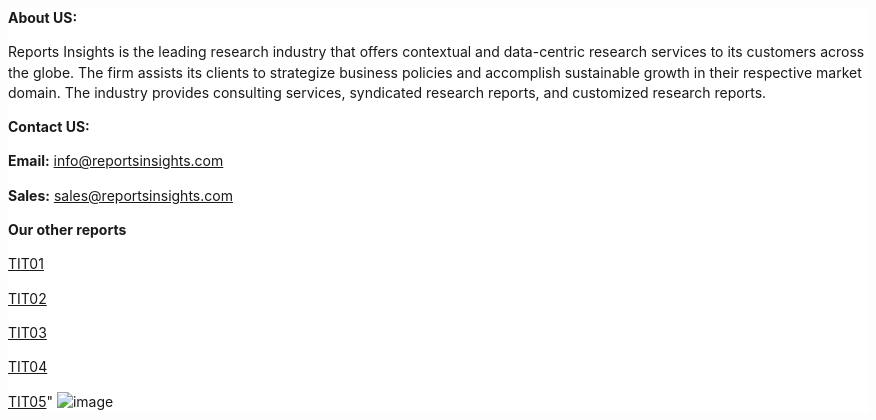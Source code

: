 <strong><strong>About US</strong>:</strong>

Reports Insights is the leading research industry that offers contextual and data-centric research services to its customers across the globe. The firm assists its clients to strategize business policies and accomplish sustainable growth in their respective market domain. The industry provides consulting services, syndicated research reports, and customized research reports.

<strong>Contact US:</strong>

<p class=""""><b>Email:</b> <a href=mailto:info@reportsinsights.com>info@reportsinsights.com</a></p>
<p class=""""><b>Sales:</b> <a href=mailto:sales@reportsinsights.com>sales@reportsinsights.com</a></p>

<strong>Our other reports</strong>

<a href=LIN01>TIT01</a>

<a href=LIN02>TIT02</a>

<a href=LIN03>TIT03</a>

<a href=LIN04>TIT04</a>

<a href=LIN05>TIT05</a>"
![image](https://github.com/user-attachments/assets/292b4c56-4256-4715-a564-559bfed1e9b3)
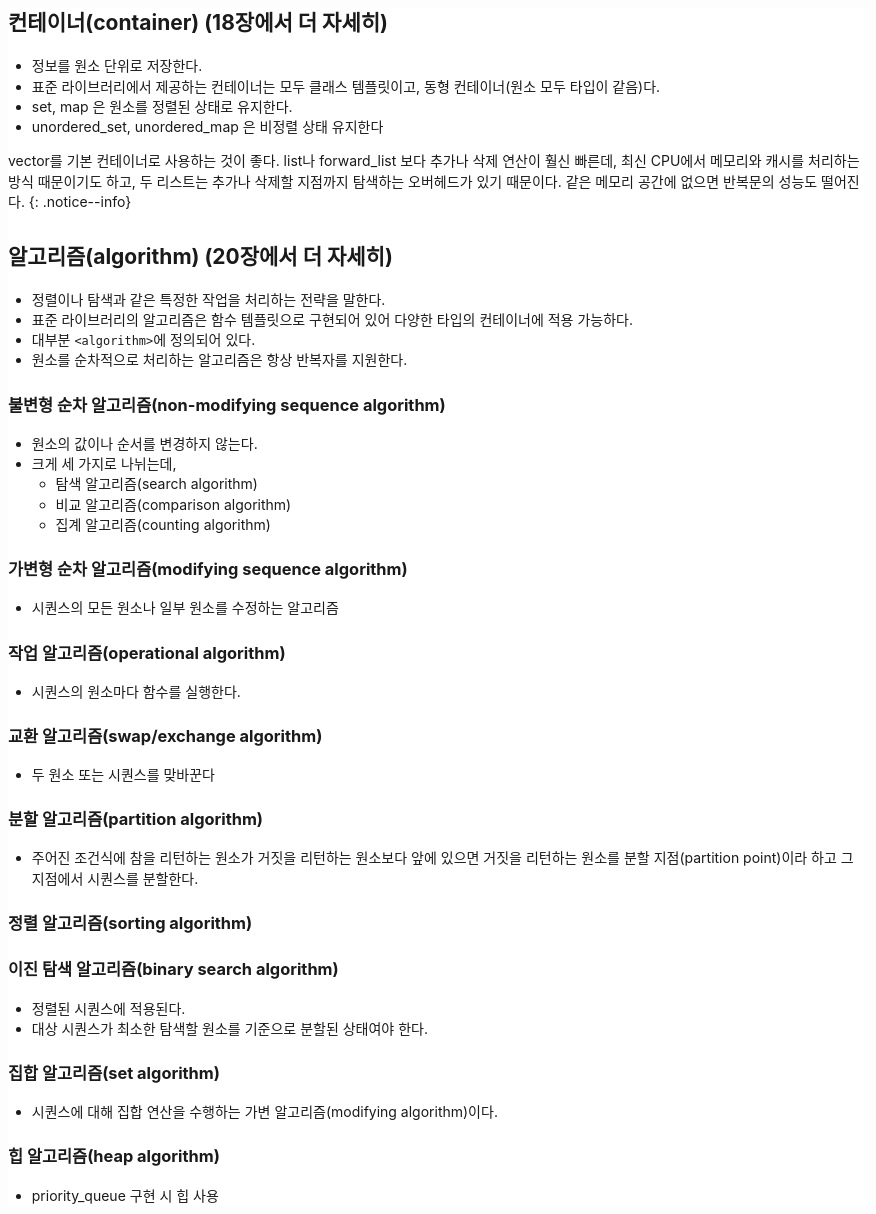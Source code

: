 ## 컨테이너(container) (18장에서 더 자세히)
- 정보를 원소 단위로 저장한다.
- 표준 라이브러리에서 제공하는 컨테이너는 모두 클래스 템플릿이고, 동형 컨테이너(원소 모두 타입이 같음)다.
- set, map 은 원소를 정렬된 상태로 유지한다.
- unordered_set, unordered_map 은 비정렬 상태 유지한다

vector를 기본 컨테이너로 사용하는 것이 좋다. list나 forward_list 보다 추가나 삭제 연산이 훨신 빠른데,
최신 CPU에서 메모리와 캐시를 처리하는 방식 때문이기도 하고, 두 리스트는 추가나 삭제할 지점까지 탐색하는 오버헤드가 있기 때문이다. 
같은 메모리 공간에 없으면 반복문의 성능도 떨어진다.
{: .notice--info}

## 알고리즘(algorithm) (20장에서 더 자세히)
- 정렬이나 탐색과 같은 특정한 작업을 처리하는 전략을 말한다.
- 표준 라이브러리의 알고리즘은 함수 템플릿으로 구현되어 있어 다양한 타입의 컨테이너에 적용 가능하다.
- 대부분 ```<algorithm>```에 정의되어 있다.
- 원소를 순차적으로 처리하는 알고리즘은 항상 반복자를 지원한다.

### 불변형 순차 알고리즘(non-modifying sequence algorithm)
- 원소의 값이나 순서를 변경하지 않는다.
- 크게 세 가지로 나뉘는데, 
	- 탐색 알고리즘(search algorithm)
	- 비교 알고리즘(comparison algorithm)
	- 집계 알고리즘(counting algorithm)

### 가변형 순차 알고리즘(modifying sequence algorithm)
- 시퀀스의 모든 원소나 일부 원소를 수정하는 알고리즘

### 작업 알고리즘(operational algorithm)
- 시퀀스의 원소마다 함수를 실행한다.

### 교환 알고리즘(swap/exchange algorithm)
- 두 원소 또는 시퀀스를 맞바꾼다

### 분할 알고리즘(partition algorithm)
- 주어진 조건식에 참을 리턴하는 원소가 거짓을 리턴하는 원소보다 앞에 있으면 거짓을 리턴하는 원소를 분할 지점(partition point)이라 하고 그 지점에서 시퀀스를 분할한다.

### 정렬 알고리즘(sorting algorithm)

### 이진 탐색 알고리즘(binary search algorithm)
- 정렬된 시퀀스에 적용된다.
- 대상 시퀀스가 최소한 탐색할 원소를 기준으로 분할된 상태여야 한다.

### 집합 알고리즘(set algorithm)
- 시퀀스에 대해 집합 연산을 수행하는 가변 알고리즘(modifying algorithm)이다.

### 힙 알고리즘(heap algorithm)
- priority_queue 구현 시 힙 사용
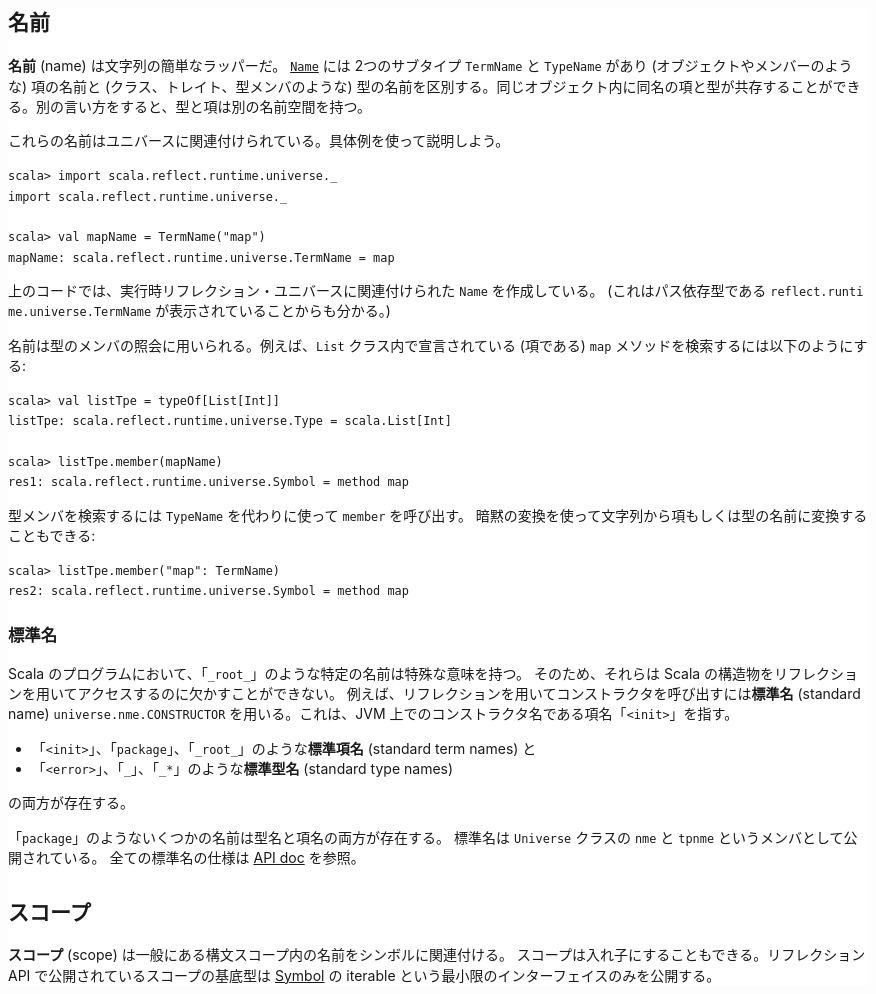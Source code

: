 ## 名前

**名前** (name) は文字列の簡単なラッパーだ。
[`Name`](http://www.scala-lang.org/api/current/index.html#scala.reflect.api.Names$NameApi)
には 2つのサブタイプ `TermName` と `TypeName` があり (オブジェクトやメンバーのような) 項の名前と
(クラス、トレイト、型メンバのような) 型の名前を区別する。同じオブジェクト内に同名の項と型が共存することができる。別の言い方をすると、型と項は別の名前空間を持つ。

これらの名前はユニバースに関連付けられている。具体例を使って説明しよう。

    scala> import scala.reflect.runtime.universe._
    import scala.reflect.runtime.universe._

    scala> val mapName = TermName("map")
    mapName: scala.reflect.runtime.universe.TermName = map

上のコードでは、実行時リフレクション・ユニバースに関連付けられた `Name` を作成している。
(これはパス依存型である `reflect.runtime.universe.TermName` が表示されていることからも分かる。)

名前は型のメンバの照会に用いられる。例えば、`List` クラス内で宣言されている (項である) `map` メソッドを検索するには以下のようにする:

    scala> val listTpe = typeOf[List[Int]]
    listTpe: scala.reflect.runtime.universe.Type = scala.List[Int]

    scala> listTpe.member(mapName)
    res1: scala.reflect.runtime.universe.Symbol = method map

型メンバを検索するには `TypeName` を代わりに使って `member` を呼び出す。
暗黙の変換を使って文字列から項もしくは型の名前に変換することもできる:

    scala> listTpe.member("map": TermName)
    res2: scala.reflect.runtime.universe.Symbol = method map

### 標準名

Scala のプログラムにおいて、「`_root_`」のような特定の名前は特殊な意味を持つ。
そのため、それらは Scala の構造物をリフレクションを用いてアクセスするのに欠かすことができない。
例えば、リフレクションを用いてコンストラクタを呼び出すには**標準名** (standard name)
`universe.nme.CONSTRUCTOR` を用いる。これは、JVM 上でのコンストラクタ名である項名「`<init>`」を指す。

- 「`<init>`」、「`package`」、「`_root_`」のような**標準項名** (standard term names) と
- 「`<error>`」、「`_`」、「`_*`」のような**標準型名** (standard type names)

の両方が存在する。

「`package`」のようないくつかの名前は型名と項名の両方が存在する。
標準名は `Universe` クラスの `nme` と `tpnme` というメンバとして公開されている。
全ての標準名の仕様は [API doc](http://www.scala-lang.org/api/current/index.html#scala.reflect.api.StandardNames) を参照。

## スコープ

**スコープ** (scope) は一般にある構文スコープ内の名前をシンボルに関連付ける。
スコープは入れ子にすることもできる。リフレクション API
で公開されているスコープの基底型は [Symbol](http://www.scala-lang.org/api/current/index.html#scala.reflect.api.Symbols$Symbol) の iterable という最小限のインターフェイスのみを公開する。
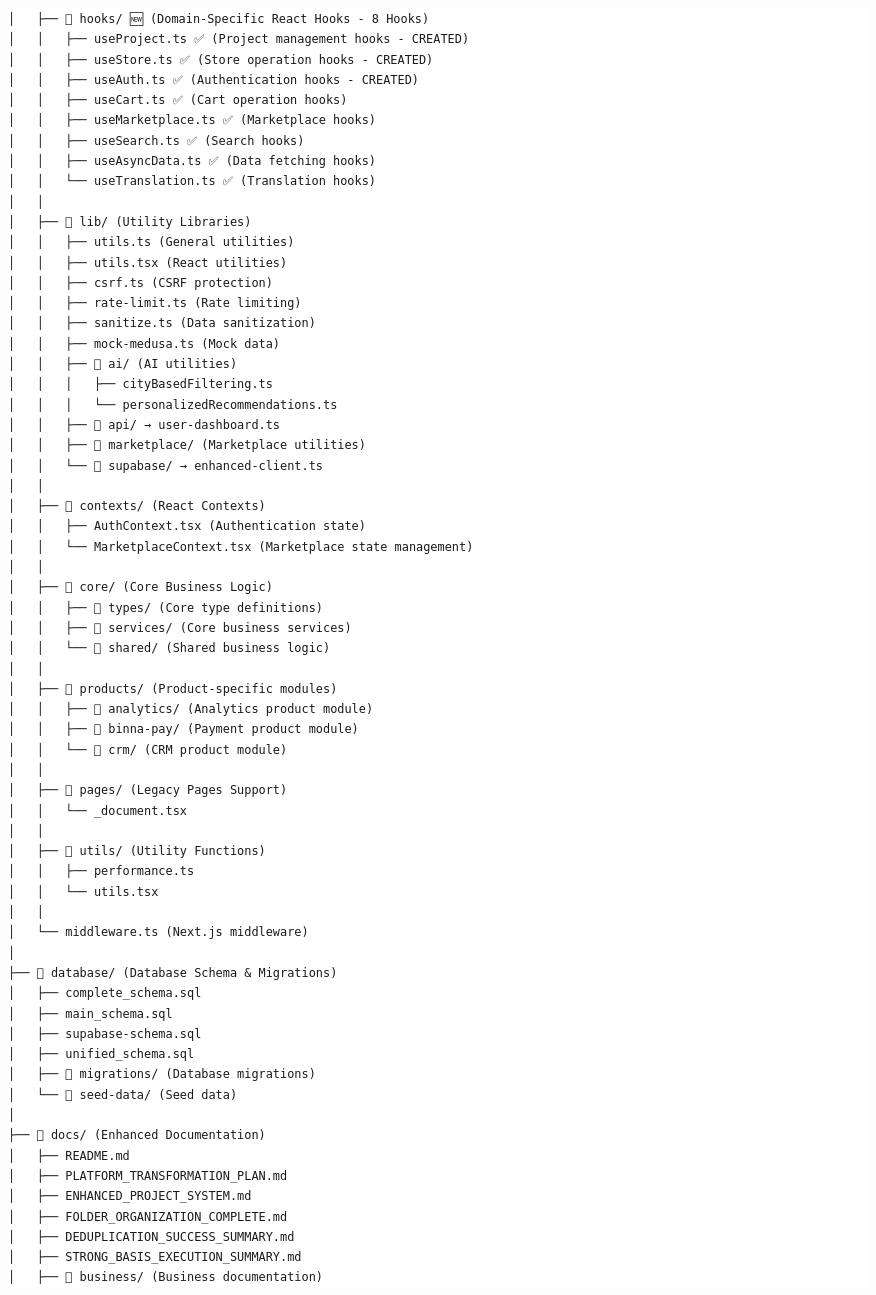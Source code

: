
```
│   ├── 📁 hooks/ 🆕 (Domain-Specific React Hooks - 8 Hooks)
│   │   ├── useProject.ts ✅ (Project management hooks - CREATED)
│   │   ├── useStore.ts ✅ (Store operation hooks - CREATED)
│   │   ├── useAuth.ts ✅ (Authentication hooks - CREATED)
│   │   ├── useCart.ts ✅ (Cart operation hooks)
│   │   ├── useMarketplace.ts ✅ (Marketplace hooks)
│   │   ├── useSearch.ts ✅ (Search hooks)
│   │   ├── useAsyncData.ts ✅ (Data fetching hooks)
│   │   └── useTranslation.ts ✅ (Translation hooks)
│   │
│   ├── 📁 lib/ (Utility Libraries)
│   │   ├── utils.ts (General utilities)
│   │   ├── utils.tsx (React utilities)
│   │   ├── csrf.ts (CSRF protection)
│   │   ├── rate-limit.ts (Rate limiting)
│   │   ├── sanitize.ts (Data sanitization)
│   │   ├── mock-medusa.ts (Mock data)
│   │   ├── 📁 ai/ (AI utilities)
│   │   │   ├── cityBasedFiltering.ts
│   │   │   └── personalizedRecommendations.ts
│   │   ├── 📁 api/ → user-dashboard.ts
│   │   ├── 📁 marketplace/ (Marketplace utilities)
│   │   └── 📁 supabase/ → enhanced-client.ts
│   │
│   ├── 📁 contexts/ (React Contexts)
│   │   ├── AuthContext.tsx (Authentication state)
│   │   └── MarketplaceContext.tsx (Marketplace state management)
│   │
│   ├── 📁 core/ (Core Business Logic)
│   │   ├── 📁 types/ (Core type definitions)
│   │   ├── 📁 services/ (Core business services)
│   │   └── 📁 shared/ (Shared business logic)
│   │
│   ├── 📁 products/ (Product-specific modules)
│   │   ├── 📁 analytics/ (Analytics product module)
│   │   ├── 📁 binna-pay/ (Payment product module)
│   │   └── 📁 crm/ (CRM product module)
│   │
│   ├── 📁 pages/ (Legacy Pages Support)
│   │   └── _document.tsx
│   │
│   ├── 📁 utils/ (Utility Functions)
│   │   ├── performance.ts
│   │   └── utils.tsx
│   │
│   └── middleware.ts (Next.js middleware)
│
├── 📁 database/ (Database Schema & Migrations)
│   ├── complete_schema.sql
│   ├── main_schema.sql
│   ├── supabase-schema.sql
│   ├── unified_schema.sql
│   ├── 📁 migrations/ (Database migrations)
│   └── 📁 seed-data/ (Seed data)
│
├── 📁 docs/ (Enhanced Documentation)
│   ├── README.md
│   ├── PLATFORM_TRANSFORMATION_PLAN.md
│   ├── ENHANCED_PROJECT_SYSTEM.md
│   ├── FOLDER_ORGANIZATION_COMPLETE.md
│   ├── DEDUPLICATION_SUCCESS_SUMMARY.md
│   ├── STRONG_BASIS_EXECUTION_SUMMARY.md
│   ├── 📁 business/ (Business documentation)
```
- - -
_Exercise aim:_
Please give again the lines above between the line holding "mapName: scala.reflect.runtime.universe.TermName = map" and the line holding "例えば、リフレクションを用いてコンストラクタを呼び出すには**標準名** (standard name)", inclusive, exactly as they are and with nothing added.

_Answer:_
    mapName: scala.reflect.runtime.universe.TermName = map

上のコードでは、実行時リフレクション・ユニバースに関連付けられた `Name` を作成している。
(これはパス依存型である `reflect.runtime.universe.TermName` が表示されていることからも分かる。)

名前は型のメンバの照会に用いられる。例えば、`List` クラス内で宣言されている (項である) `map` メソッドを検索するには以下のようにする:

    scala> val listTpe = typeOf[List[Int]]
    listTpe: scala.reflect.runtime.universe.Type = scala.List[Int]

    scala> listTpe.member(mapName)
    res1: scala.reflect.runtime.universe.Symbol = method map

型メンバを検索するには `TypeName` を代わりに使って `member` を呼び出す。
暗黙の変換を使って文字列から項もしくは型の名前に変換することもできる:

    scala> listTpe.member("map": TermName)
    res2: scala.reflect.runtime.universe.Symbol = method map

### 標準名

Scala のプログラムにおいて、「`_root_`」のような特定の名前は特殊な意味を持つ。
そのため、それらは Scala の構造物をリフレクションを用いてアクセスするのに欠かすことができない。
例えば、リフレクションを用いてコンストラクタを呼び出すには**標準名** (standard name)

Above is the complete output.